Рассказ этот привязан к достаточно загадочному стиху «Посылай хлеб твой по воде и через много дней ты обретешь его» (Экк 11:1). Стих можно было бы понять как сулящий выгоды то ли земледельцу, который знает где сеять хлеб, то ли купцу, отправляющему товар за моря. Однако толкователи в Когелет Рабба понимают, что стих этот — о море и милосердии. Итак, корабль оказывается в открытом море и по воле судьбы (и нарративной логике) оказывается уже в знакомом нам месте недвижимых вод. Гидрология уже не заботит путешественников, — по крайней мере, не так сильно, как размеры их личного бедствия. Поведение их в час испытания довольно типично для людей в ситуации бедствия и весьма похвально: они начинают помогать друг другу. Перед лицом опасности они аннулируют имущественное неравенство на корабле, объявляют запасы еды общими и жарят на всех козленка — вероятно, принадлежащего кому-то из состоятельных пассажиров и изначально предназначенного для совсем другой цели. Впрочем, голодные странники не успевают съесть своего коммунального козленка. На запах жареного приплывает не придерживающееся вегетарианской диеты морское чудище, и, как рыбу на наживке, влечет судно в место движимых вод.

Тут-то и выясняется, что и этот корабль шел в Рим, где его поджидают наши старые знакомые рабби Иегошуа и рабби Элиезер. Скорее всего, этот рассказ — переработанная версия предыдущего или его прототипа. Здесь явлено чудесное спасение мореплавателей и указана его причина — готовность в акте милосердия поступиться личным ради общественного и сделать свой (несомненно, добытый в поте лица) хлеб всеобщим достоянием. Нечто подобное, казалось бы, можно постичь и на суше, но на морских просторах уроки такого рода как-то лучше запоминаются и к тому же обретают должную нарративную рамку.
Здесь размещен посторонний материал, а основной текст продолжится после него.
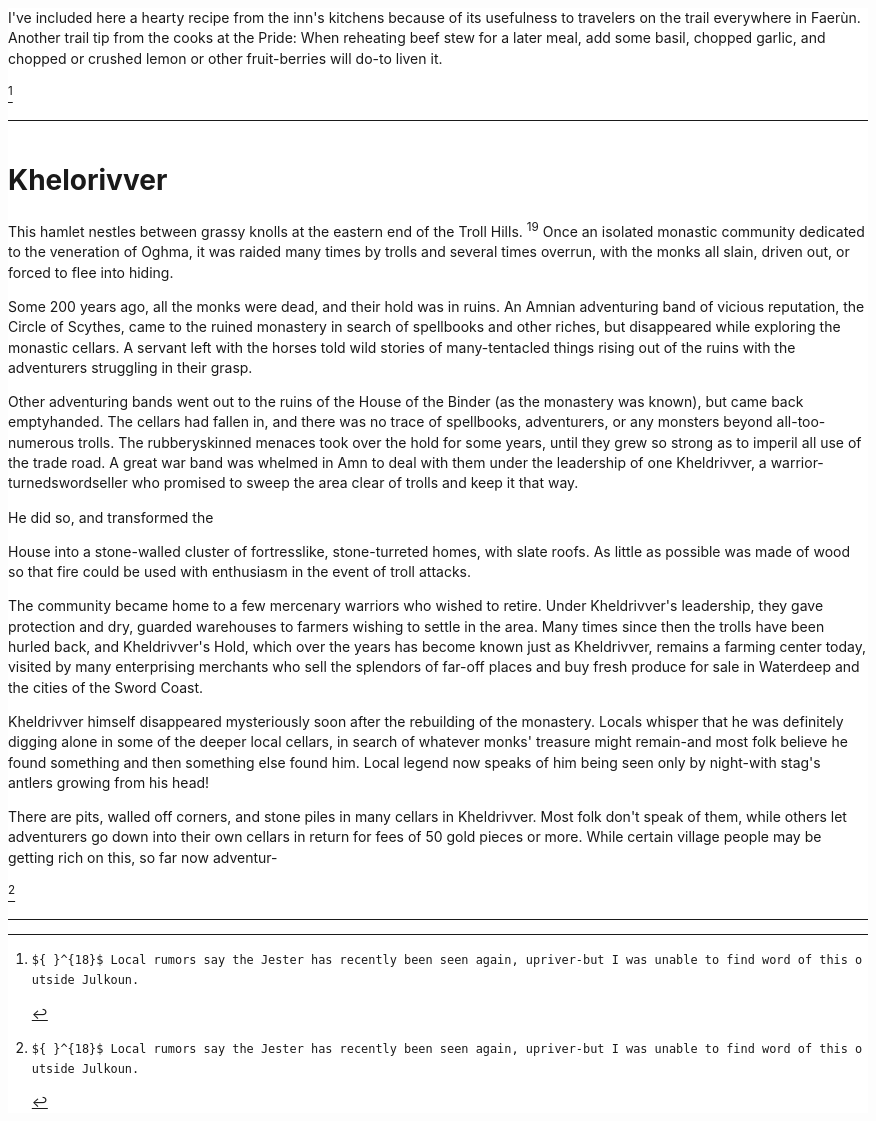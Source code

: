 I've included here a hearty recipe from the inn's kitchens because of its usefulness to travelers on the trail everywhere in Faerùn. Another trail tip from the cooks at the Pride: When reheating beef stew for a later meal, add some basil, chopped garlic, and chopped or crushed lemon or other fruit-berries will do-to liven it.

[^0]
[^0]:    ${ }^{18}$ Local rumors say the Jester has recently been seen again, upriver-but I was unable to find word of this outside Julkoun.

---

# Khelorivver 

This hamlet nestles between grassy knolls at the eastern end of the Troll Hills. ${ }^{19}$ Once an isolated monastic community dedicated to the veneration of Oghma, it was raided many times by trolls and several times overrun, with the monks all slain, driven out, or forced to flee into hiding.

Some 200 years ago, all the monks were dead, and their hold was in ruins. An Amnian adventuring band of vicious reputation, the Circle of Scythes, came to the ruined monastery in search of spellbooks and other riches, but disappeared while exploring the monastic cellars. A servant left with the horses told wild stories of many-tentacled things rising out of the ruins with the adventurers struggling in their grasp.

Other adventuring bands went out to the ruins of the House of the Binder (as the monastery was known), but came back emptyhanded. The cellars had fallen in, and there was no trace of spellbooks, adventurers, or any monsters beyond all-too-numerous trolls. The rubberyskinned menaces took over the hold for some years, until they grew so strong as to imperil all use of the trade road. A great war band was whelmed in Amn to deal with them under the leadership of one Kheldrivver, a warrior-turnedswordseller who promised to sweep the area clear of trolls and keep it that way.

He did so, and transformed the

House into a stone-walled cluster of fortresslike, stone-turreted homes, with slate roofs. As little as possible was made of wood so that fire could be used with enthusiasm in the event of troll attacks.

The community became home to a few mercenary warriors who wished to retire. Under Kheldrivver's leadership, they gave protection and dry, guarded warehouses to farmers wishing to settle in the area. Many times since then the trolls have been hurled back, and Kheldrivver's Hold, which over the years has become known just as Kheldrivver, remains a farming center today, visited by many enterprising merchants who sell the splendors of far-off places and buy fresh produce for sale in Waterdeep and the cities of the Sword Coast.

Kheldrivver himself disappeared mysteriously soon after the rebuilding of the monastery. Locals whisper that he was definitely digging alone in some of the deeper local cellars, in search of whatever monks' treasure might remain-and most folk believe he found something and then something else found him. Local legend now speaks of him being seen only by night-with stag's antlers growing from his head!

There are pits, walled off corners, and stone piles in many cellars in Kheldrivver. Most folk don't speak of them, while others let adventurers go down into their own cellars in return for fees of 50 gold pieces or more. While certain village people may be getting rich on this, so far now adventur-

[^0]
[^0]:    ${ }^{19}$ The location of Kheldrivver is shown on the map in the section on Roaringshore found later in this chapter.

---


[^0]:    ${ }^{1}$ These gargoyles are neutral-aligned beings created by, and absolutely loyal to, the High Artificer of the temple. In all other ways, they are identical to the monsters widely feared by adventurers.
[^0]:    ${ }^{2}$ The "words of Gond" used to activate a token are a secret phrase. Priests of 6th level or greater need not speak it aloud. A successful attack roll is required to touch a mobile hostile being with a ward token. A ward token dis charge deals a target 4 d 6 points of damage per round, and a token can be used as often as desired, once per round. Clergy of Gond who are specialty priests of any level, or clerics of 8th level or higher, are taught a phrase that causes a ward token to activate when it is outside areas consecrated to Gond. A ward token can only be activated on nonconsecrated ground three times (one round equals one activation) before it is destroyed. When commanded to destroy itself, a ward token blasts apart with effects identical to a chain lightning spell.
[^0]:    ${ }^{3}$ The voice is never heard more than twice in an evening, but usually at least every three nights, and never during the sunlit hours.
[^0]:    ${ }^{4}$ Elminster warns that these hands are actually animated crawling claws under the command of the desk clerk. They will fall, leap, bound, and scuttle around the lobby at his direction to battle the watch, intruders, or obstreperous guests.
[^0]:    ${ }^{5}$ Elminster says people-willingly or unwillingly-can also be hidden, Hidden rooms cost twice what regular rooms do, are windowless and buried deep to keep sounds to a minimum and discourage escape attempts, and come with manacles (if ordered). Gags, "hoods" (solid-face metal helms), and double forearm-and-finger clamps can be ordered if one wishes to confine a wizard. Elminster doesn't recommend the practice.
[^0]:    ${ }^{6}$ Elminster hinted slyly that the hidden chambers sport some magical tapestries, containing gates leading to (unknown) places elsewhere in Faerûn.
[^0]:    ${ }^{7}$ Elminster smiled and said that someone was Nantrin himself, of course.
[^0]:    ${ }^{8}$ Bowshot's location is shown on the map in the entry on the Way Inn, later in this chapter.
[^0]:    ${ }^{10}$ Tokens are built into the staves of office borne by the Keeper, the Gatewarden, and the First Reader. These are known as glow staves for their most-often-used power. If one fails to utter or think of a watchword when passing a ward boundary by means of a token, all bearers of other ward tokens are instantly made aware of the location of the ward breaching, regardless of where the other token bearers are on Faerûn.
[^0]:    ${ }^{11}$ Merovyna is a LG hf P8, who administers 14 priests and about 30 lay brothers.
[^0]:    ${ }^{12}$ To us, hardbread is a rye cracker-or Scandinavian crispbread.
[^0]:    ${ }^{13}$ Use the prices given in Volo's Guide to Waterdeep under the Inn of the Dripping Dagger-or simplify to the following: ale, $1 \mathrm{cp} /$ tankard; stout, $2 \mathrm{cp} /$ tankard; mead, $3 \mathrm{cp} ;$ zzar, 6 cp ; sherry, 7 cp ; whiskey, 1 sp ; and all wines, 1 $\mathrm{sp} /$ tallglass.
[^0]:    ${ }^{14}$ There was a murder at the Arm recently, and the murderer was swiftly apprehended-with the magical aid of a mysterious cloaked man who some say was no less than Khelben "Blackstaff" Arunsun, the Lord Mage of Waterdeep! There have always been rumors that Bentley could call on folk from afar and that some sort of gate exists in or near the Arm-perhaps in the cellars of the old keep.
[^0]:    ${ }^{15}$ The location of Gillian's Hill is shown on the map in the section on the Way Inn, later in this chapter.
[^0]:    ${ }^{17}$ Details of this magical item, furnished by Elminster, appear in Appendix III of this guidebook.
[^0]:    ${ }^{20}$ See the entry on Roaringshore later in this chapter for a map that shows its location.
[^0]:    ${ }^{21}$ True Servants of the Wave are specialty priests of Umberlee. They command some still-mysterious powers.
[^0]:    ${ }^{22}$ The location of Liam's Hold is shown on the map found in the entry for the Way Inn, later in this chapter.
[^0]:    ${ }^{23}$ Ironguard is a 5th-level wizard spell found in the Forgotten Realms ${ }^{\circledR}$ Adventures hardbound.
Итак, море вновь оказалось местом обретения уроков: о хорошо продуманном мироздании и о важности спонтанной благотворительности. Но, если вдуматься, уроки эти не такие уж разные: оба они позволяют понимать мир как текст, как художественное произведение, в которое Рассказчик вложил смысл, важный и достойный, и его следует соответствующим образом прочесть.